3. if you think of the charges forming a continuous flow driven by the generator at the left then remember that whatever propagates is propagating at a finite velocity, so that any interaction at further right will happen a bit later then at the left, so "things" clump and dilute, so to speak, resulting in fluctuation not just in time as driven by the generator but in space as well, hence the wave.

4. the current cannot pass the open circuit where the lines end, so the kinetic energy in the current must go somewhere: the current bounces back, and carries a reflected wave with it.

This is all handwaving and only for visualizing, I do not claim that it will get you to deep understanding of the physics of transmission lines. For that you should study the Telegrapher's Equation and you may start here http://en.wikipedia.org/wiki/Transmission_line

It's the voltage from one line to the other.

Now let's look at an animation of a transmission line. This one is terminated with an impedance-matched resistor, so we don't have to think about reflections yet.

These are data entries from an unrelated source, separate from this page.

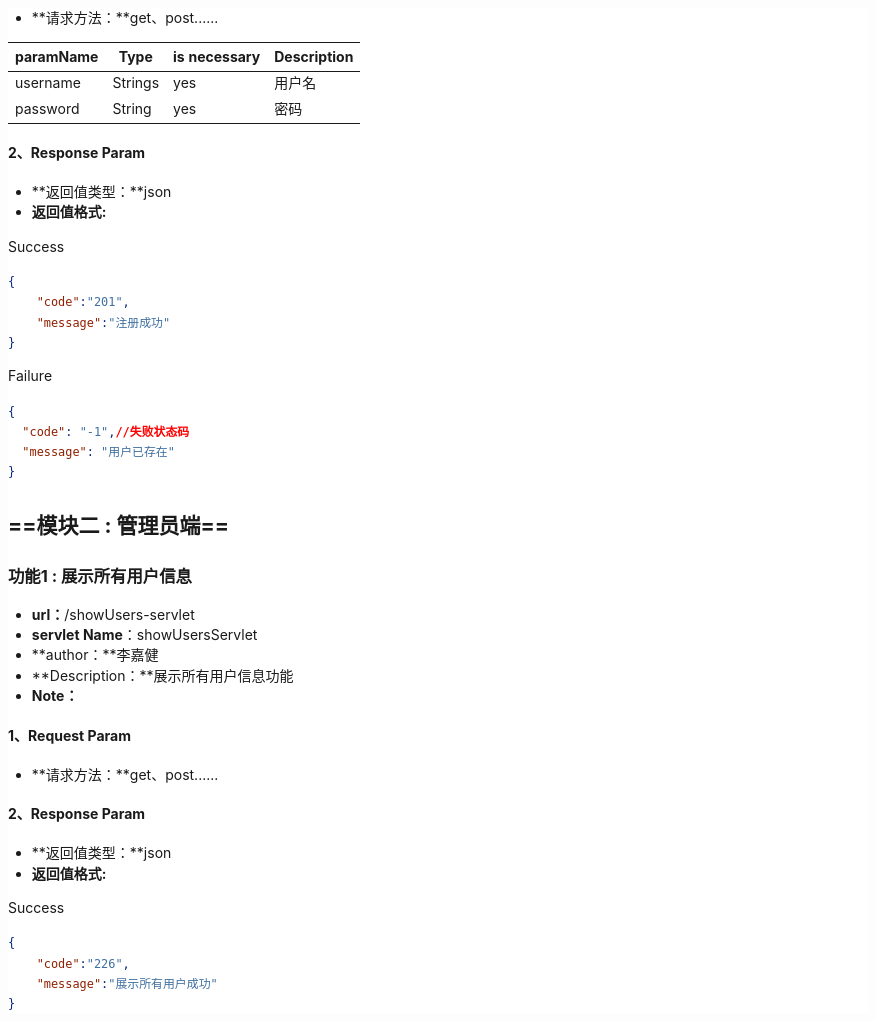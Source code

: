 - **请求方法：**get、post......

| paramName | Type    | is necessary | Description |
| --------- | ------- | ------------ | ----------- |
| username  | Strings | yes          | 用户名      |
| password  | String  | yes          | 密码        |

#### 2、Response Param

- **返回值类型：**json
- **返回值格式:**

Success

```json
{
    "code":"201",
    "message":"注册成功"
}
```

Failure

```json
{
  "code": "-1",//失败状态码
  "message": "用户已存在"
}
```

## ==模块二 : 管理员端==

### 功能1 : 展示所有用户信息

- **url：**/showUsers-servlet
- **servlet Name**：showUsersServlet
- **author：**李嘉健
- **Description：**展示所有用户信息功能
- **Note：**

#### 1、Request Param

- **请求方法：**get、post......

#### 2、Response Param

- **返回值类型：**json
- **返回值格式:**

Success

```json
{
    "code":"226",
    "message":"展示所有用户成功"
}
```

The dots represent electrons. The red color is high voltage, and the blue color is low voltage.

What makes the wave flow?

• The bunched-up electrons repel each other, and the spread-out electrons attract each other. Like a compression wave on a spring (slinky). The amount of attraction or repulsion depends on the capacitance of the line. With a large capacitance, there is less attraction and repulsion, because the other line (which always has the opposite charge) partly cancels out the attractive or repulsive force.

• The electrons behave as if they had inertia, i.e. they were heavy. They don't really have inertia (the mass of the electron is too small to matter here), but this is the effect of the inductance of the lines. When a force is pushing on the electrons, they accelerate gradually, not instantaneously, as if you were pushing a heavy cart. (Think about what an inductor does.)

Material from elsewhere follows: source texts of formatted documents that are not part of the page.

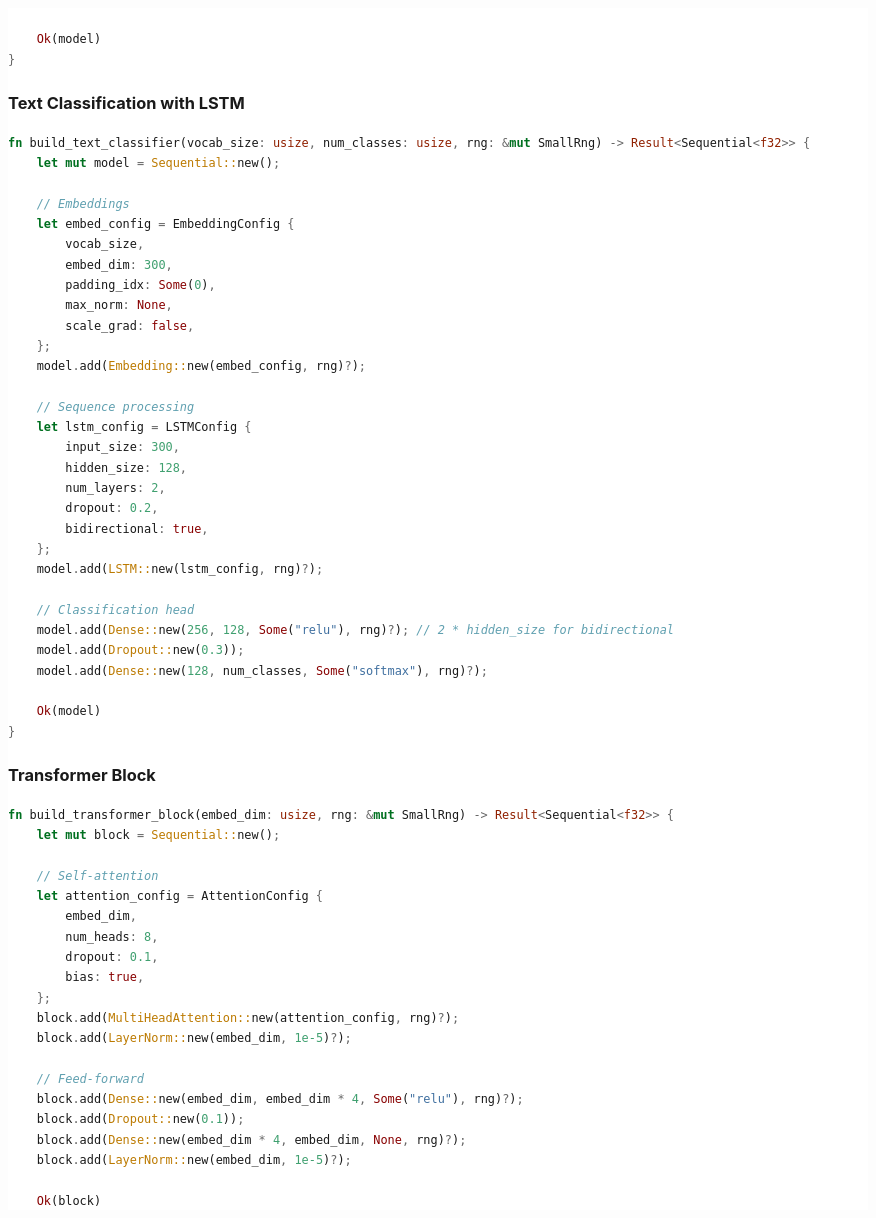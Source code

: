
 ```rust
    
    Ok(model)
}
```

### Text Classification with LSTM

```rust
fn build_text_classifier(vocab_size: usize, num_classes: usize, rng: &mut SmallRng) -> Result<Sequential<f32>> {
    let mut model = Sequential::new();
    
    // Embeddings
    let embed_config = EmbeddingConfig {
        vocab_size,
        embed_dim: 300,
        padding_idx: Some(0),
        max_norm: None,
        scale_grad: false,
    };
    model.add(Embedding::new(embed_config, rng)?);
    
    // Sequence processing
    let lstm_config = LSTMConfig {
        input_size: 300,
        hidden_size: 128,
        num_layers: 2,
        dropout: 0.2,
        bidirectional: true,
    };
    model.add(LSTM::new(lstm_config, rng)?);
    
    // Classification head
    model.add(Dense::new(256, 128, Some("relu"), rng)?); // 2 * hidden_size for bidirectional
    model.add(Dropout::new(0.3));
    model.add(Dense::new(128, num_classes, Some("softmax"), rng)?);
    
    Ok(model)
}
```

### Transformer Block

```rust
fn build_transformer_block(embed_dim: usize, rng: &mut SmallRng) -> Result<Sequential<f32>> {
    let mut block = Sequential::new();
    
    // Self-attention
    let attention_config = AttentionConfig {
        embed_dim,
        num_heads: 8,
        dropout: 0.1,
        bias: true,
    };
    block.add(MultiHeadAttention::new(attention_config, rng)?);
    block.add(LayerNorm::new(embed_dim, 1e-5)?);
    
    // Feed-forward
    block.add(Dense::new(embed_dim, embed_dim * 4, Some("relu"), rng)?);
    block.add(Dropout::new(0.1));
    block.add(Dense::new(embed_dim * 4, embed_dim, None, rng)?);
    block.add(LayerNorm::new(embed_dim, 1e-5)?);
    
    Ok(block)
```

So, you can picture it like a compression wave traveling down a spring (slinky). The electrons bunch, which causes repulsion, which makes them spread out, but now they're bunched up somewhere else, and so on.

Next, reflection:

The top one is a standing wave due to reflection off an open circuit. The bottom is a standing wave due to reflection off a short circuit.

For the top one, the electrons can't move at the end. For the bottom one, they cannot bunch up at the end.

Why does it reflect? It's not so different from a compression wave bouncing off the end of a spring (slinky). Why are the voltage nodes at the current antinodes? I think the answer is clear from the animation.